As it gets easier for one member of a group to destroy the entire group,
and the group size gets larger, the odds of someone in the group doing
it approaches certainty. Our global interconnectedness means that our
group size encompasses everyone on the planet, and since government
hasn’t kept up, we have to worry about the weakest-controlled member of
the weakest-controlled country. Is this a fundamental limitation of
technological advancement, one that could end civilization? First our
fears grip us so strongly that, thinking about the short term, we
willingly embrace a police state in a desperate attempt to keep us safe;
then, someone goes off and destroys us anyway?

If security won’t work in the end, what is the solution?

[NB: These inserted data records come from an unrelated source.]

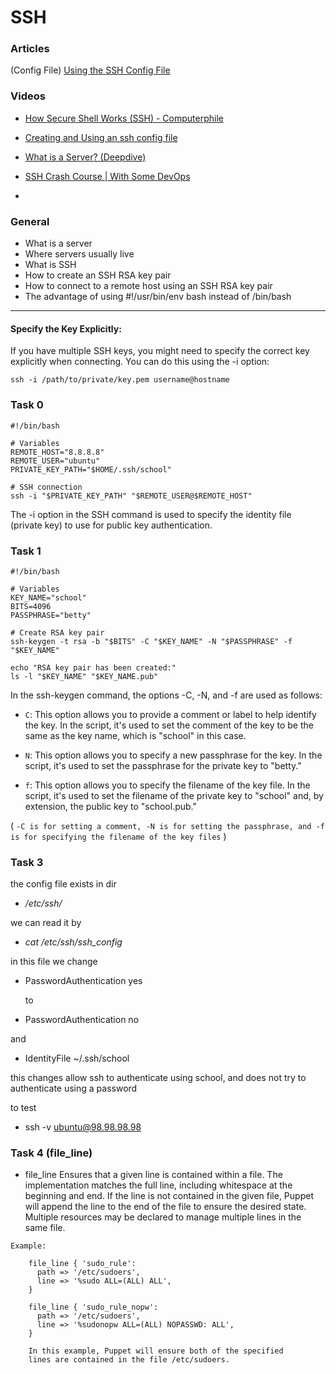 # SSH

### Articles

(Config File) [Using the SSH Config File
](https://linuxize.com/post/using-the-ssh-config-file/)

### Videos

- [How Secure Shell Works (SSH) - Computerphile](https://www.youtube.com/watch?v=ORcvSkgdA58)

- [Creating and Using an ssh config file](https://www.youtube.com/watch?v=bO9eX5JIHdE)

- [What is a Server? (Deepdive)](https://www.youtube.com/watch?v=VXmvM2QtuMU)

- [SSH Crash Course | With Some DevOps](https://www.youtube.com/watch?v=hQWRp-FdTpc)

- []()

### General

- What is a server
- Where servers usually live
- What is SSH
- How to create an SSH RSA key pair
- How to connect to a remote host using an SSH RSA key pair
- The advantage of using #!/usr/bin/env bash instead of /bin/bash

---

#### Specify the Key Explicitly:

If you have multiple SSH keys, you might need to specify the correct key explicitly when connecting. You can do this using the -i option:

    ssh -i /path/to/private/key.pem username@hostname

### Task 0

```
#!/bin/bash

# Variables
REMOTE_HOST="8.8.8.8"
REMOTE_USER="ubuntu"
PRIVATE_KEY_PATH="$HOME/.ssh/school"

# SSH connection
ssh -i "$PRIVATE_KEY_PATH" "$REMOTE_USER@$REMOTE_HOST"
```

The -i option in the SSH command is used to specify the identity file (private key) to use for public key authentication.

### Task 1

```
#!/bin/bash

# Variables
KEY_NAME="school"
BITS=4096
PASSPHRASE="betty"

# Create RSA key pair
ssh-keygen -t rsa -b "$BITS" -C "$KEY_NAME" -N "$PASSPHRASE" -f "$KEY_NAME"

echo "RSA key pair has been created:"
ls -l "$KEY_NAME" "$KEY_NAME.pub"

```

In the ssh-keygen command, the options -C, -N, and -f are used as follows:

- `C`: This option allows you to provide a comment or label to help identify the key. In the script, it's used to set the comment of the key to be the same as the key name, which is "school" in this case.

- `N`: This option allows you to specify a new passphrase for the key. In the script, it's used to set the passphrase for the private key to "betty."

- `f`: This option allows you to specify the filename of the key file. In the script, it's used to set the filename of the private key to "school" and, by extension, the public key to "school.pub."

(
`-C is for setting a comment, -N is for setting the passphrase, and -f is for specifying the filename of the key files`
)

### Task 3

the config file exists in dir

- _/etc/ssh/_

we can read it by

- _cat /etc/ssh/ssh_config_

in this file we change

- PasswordAuthentication yes

  to

- PasswordAuthentication no

and

- IdentityFile ~/.ssh/school

this changes allow ssh to authenticate using school, and does not try to authenticate using a password

to test

- ssh -v ubuntu@98.98.98.98

### Task 4 (file_line)

- file_line Ensures that a given line is contained within a file. The implementation matches the full line, including whitespace at the beginning and end. If the line is not contained in the given file, Puppet will append the line to the end of the file to ensure the desired state. Multiple resources may be declared to manage multiple lines in the same file.

```
Example:

    file_line { 'sudo_rule':
      path => '/etc/sudoers',
      line => '%sudo ALL=(ALL) ALL',
    }

    file_line { 'sudo_rule_nopw':
      path => '/etc/sudoers',
      line => '%sudonopw ALL=(ALL) NOPASSWD: ALL',
    }

    In this example, Puppet will ensure both of the specified
    lines are contained in the file /etc/sudoers.
```
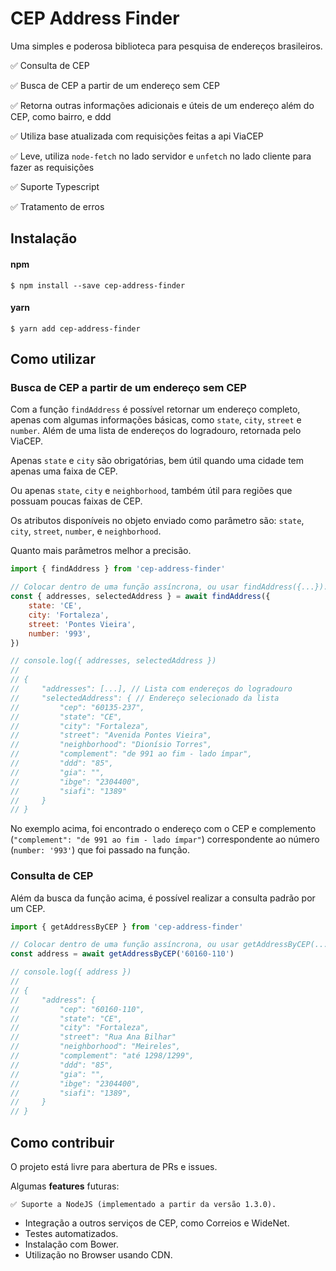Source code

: # CEP Address Finder

Uma simples e poderosa biblioteca para pesquisa de endereços brasileiros.

✅ Consulta de CEP

✅ Busca de CEP a partir de um endereço sem CEP

✅ Retorna outras informações adicionais e úteis de um endereço além do CEP, como bairro, e ddd

✅ Utiliza base atualizada com requisições feitas a api ViaCEP

✅ Leve, utiliza `node-fetch` no lado servidor e `unfetch` no lado cliente para fazer as requisições

✅ Suporte Typescript

✅ Tratamento de erros


## Instalação

#### npm

```
$ npm install --save cep-address-finder
```

#### yarn

```
$ yarn add cep-address-finder
```


## Como utilizar

### Busca de CEP a partir de um endereço sem CEP

Com a função `findAddress` é possível retornar um endereço completo, apenas com algumas informações básicas, como `state`, `city`, `street` e `number`. Além de uma lista de endereços do logradouro, retornada pelo ViaCEP.

Apenas `state` e `city` são obrigatórias, bem útil quando uma cidade tem apenas uma faixa de CEP.

Ou apenas `state`, `city` e `neighborhood`, também útil para regiões que possuam poucas faixas de CEP.

Os atributos disponíveis no objeto enviado como parâmetro são: `state`, `city`, `street`, `number`, e `neighborhood`.

Quanto mais parâmetros melhor a precisão.

``` js
import { findAddress } from 'cep-address-finder'

// Colocar dentro de uma função assíncrona, ou usar findAddress({...}).then(...)
const { addresses, selectedAddress } = await findAddress({
    state: 'CE',
    city: 'Fortaleza',
    street: 'Pontes Vieira',
    number: '993',
})

// console.log({ addresses, selectedAddress })
//
// {
//     "addresses": [...], // Lista com endereços do logradouro
//     "selectedAddress": { // Endereço selecionado da lista
//         "cep": "60135-237",
//         "state": "CE",
//         "city": "Fortaleza",
//         "street": "Avenida Pontes Vieira",
//         "neighborhood": "Dionísio Torres",
//         "complement": "de 991 ao fim - lado ímpar",
//         "ddd": "85",
//         "gia": "",
//         "ibge": "2304400",
//         "siafi": "1389"
//     }
// }
```

No exemplo acima, foi encontrado o endereço com o CEP e complemento (`"complement": "de 991 ao fim - lado ímpar"`) correspondente ao número (`number: '993'`) que foi passado na função.

### Consulta de CEP

Além da busca da função acima, é possível realizar a consulta padrão por um CEP.

``` js
import { getAddressByCEP } from 'cep-address-finder'

// Colocar dentro de uma função assíncrona, ou usar getAddressByCEP(...).then(...)
const address = await getAddressByCEP('60160-110')

// console.log({ address })
//
// {
//     "address": {
//         "cep": "60160-110",
//         "state": "CE",
//         "city": "Fortaleza",
//         "street": "Rua Ana Bilhar"
//         "neighborhood": "Meireles",
//         "complement": "até 1298/1299",
//         "ddd": "85",
//         "gia": "",
//         "ibge": "2304400",
//         "siafi": "1389",
//     }
// }
```

## Como contribuir

O projeto está livre para abertura de PRs e issues.

Algumas **features** futuras:

    ✅ Suporte a NodeJS (implementado a partir da versão 1.3.0).

 * Integração a outros serviços de CEP, como Correios e WideNet.
 * Testes automatizados.
 * Instalação com Bower.
 * Utilização no Browser usando CDN.
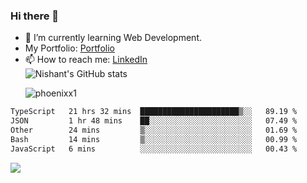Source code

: ### Hi there 👋

<!--
**phoenixx1/phoenixx1** is a ✨ _special_ ✨ repository because its `README.md` (this file) appears on your GitHub profile.

Here are some ideas to get you started:

- 🔭 I’m currently working on ...
- 🌱 I’m currently learning ...
- 👯 I’m looking to collaborate on ...
- 🤔 I’m looking for help with ...
- 💬 Ask me about ...
- 📫 How to reach me: ...
- 😄 Pronouns: ...
- ⚡ Fun fact: ...
-->
- 🌱 I’m currently learning Web Development.
- My Portfolio: [Portfolio](https://phoenixx1.github.io/)
- 📫 How to reach me: [LinkedIn](https://www.linkedin.com/in/nishant-saxena-2609/)  
![Nishant's GitHub stats](https://github-readme-stats.vercel.app/api?username=phoenixx1&count_private=true)<p><img align="center" src="https://github-readme-streak-stats.herokuapp.com/?user=phoenixx1&" alt="phoenixx1" /></p>  
<!--START_SECTION:waka-->

```txt
TypeScript   21 hrs 32 mins  ██████████████████████▒░░   89.19 %
JSON         1 hr 48 mins    ██░░░░░░░░░░░░░░░░░░░░░░░   07.49 %
Other        24 mins         ▒░░░░░░░░░░░░░░░░░░░░░░░░   01.69 %
Bash         14 mins         ▒░░░░░░░░░░░░░░░░░░░░░░░░   00.99 %
JavaScript   6 mins          ░░░░░░░░░░░░░░░░░░░░░░░░░   00.43 %
```

<!--END_SECTION:waka-->

![](https://komarev.com/ghpvc/?username=phoenixx1&style=plastic)

<!-- ![Visitor Count](https://profile-counter.glitch.me/phoenixx1/count.svg) -->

Resilience — building systems able to survive unexpected and devastating
attacks — is the best answer we have right now. We need to recognize
that large-scale attacks will happen, that society can survive more than
we give it credit for, and that we can design systems to survive these
sorts of attacks. Calling terrorism an existential threat is ridiculous
in a country where more people die each month in car crashes than died
in the 9/11 terrorist attacks.

If the U.S. can survive the destruction of an entire city — witness New
Orleans after Hurricane Katrina — we need to start acting like it, and
planning for it. Still, it’s hard to see how resilience buys us anything
but additional time. Technology will continue to advance, and right now
we don’t know how to adapt any defenses — including resilience — fast
enough.

We need a more flexible and rationally reactive approach to these
problems and new regimes of trust for our information-interconnected
world. We’re going to have to figure this out if we want to survive, and
I’m not sure how many decades we have left.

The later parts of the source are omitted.